*Instructions for the task*
Nothing but the lines from the one containing "Changes from the" to the end of the data should be returned, each exactly as written.

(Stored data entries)
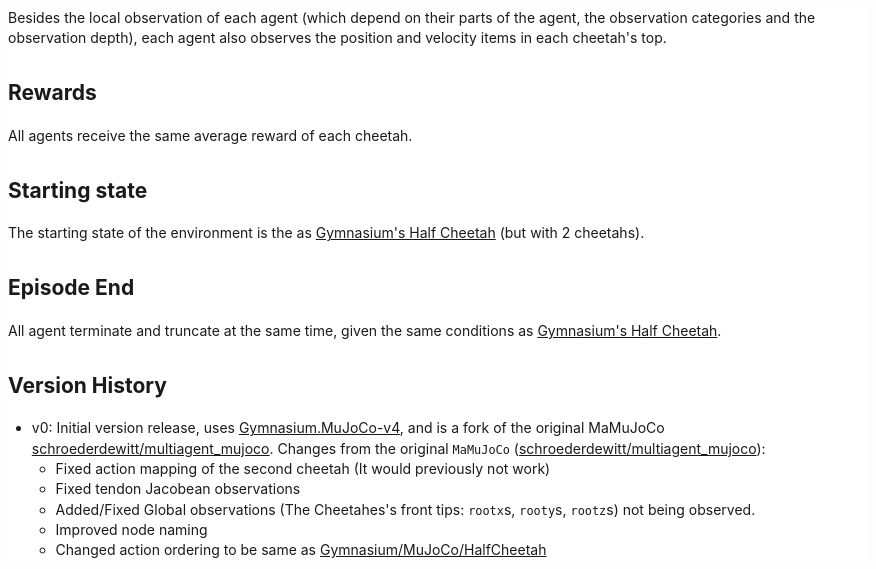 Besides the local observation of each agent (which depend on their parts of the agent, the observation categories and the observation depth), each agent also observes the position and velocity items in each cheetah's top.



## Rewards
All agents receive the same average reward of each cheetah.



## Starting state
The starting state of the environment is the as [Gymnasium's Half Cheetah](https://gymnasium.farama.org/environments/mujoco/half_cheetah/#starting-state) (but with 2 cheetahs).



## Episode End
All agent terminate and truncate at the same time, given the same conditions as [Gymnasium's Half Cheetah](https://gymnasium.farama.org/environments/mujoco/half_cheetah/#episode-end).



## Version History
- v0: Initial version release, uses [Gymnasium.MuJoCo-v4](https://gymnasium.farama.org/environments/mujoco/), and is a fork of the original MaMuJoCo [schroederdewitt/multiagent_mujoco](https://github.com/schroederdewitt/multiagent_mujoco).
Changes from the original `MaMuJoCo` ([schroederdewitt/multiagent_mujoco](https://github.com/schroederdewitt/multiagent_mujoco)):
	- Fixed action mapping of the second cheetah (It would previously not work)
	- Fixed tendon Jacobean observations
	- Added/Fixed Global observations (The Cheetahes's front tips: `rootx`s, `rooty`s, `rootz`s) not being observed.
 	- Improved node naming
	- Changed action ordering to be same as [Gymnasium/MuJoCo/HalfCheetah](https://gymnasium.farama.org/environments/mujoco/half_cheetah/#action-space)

*Exercise response*
Changes from the original `MaMuJoCo` ([schroederdewitt/multiagent_mujoco](https://github.com/schroederdewitt/multiagent_mujoco)):
	- Fixed action mapping of the second cheetah (It would previously not work)
	- Fixed tendon Jacobean observations
	- Added/Fixed Global observations (The Cheetahes's front tips: `rootx`s, `rooty`s, `rootz`s) not being observed.
 	- Improved node naming
	- Changed action ordering to be same as [Gymnasium/MuJoCo/HalfCheetah](https://gymnasium.farama.org/environments/mujoco/half_cheetah/#action-space)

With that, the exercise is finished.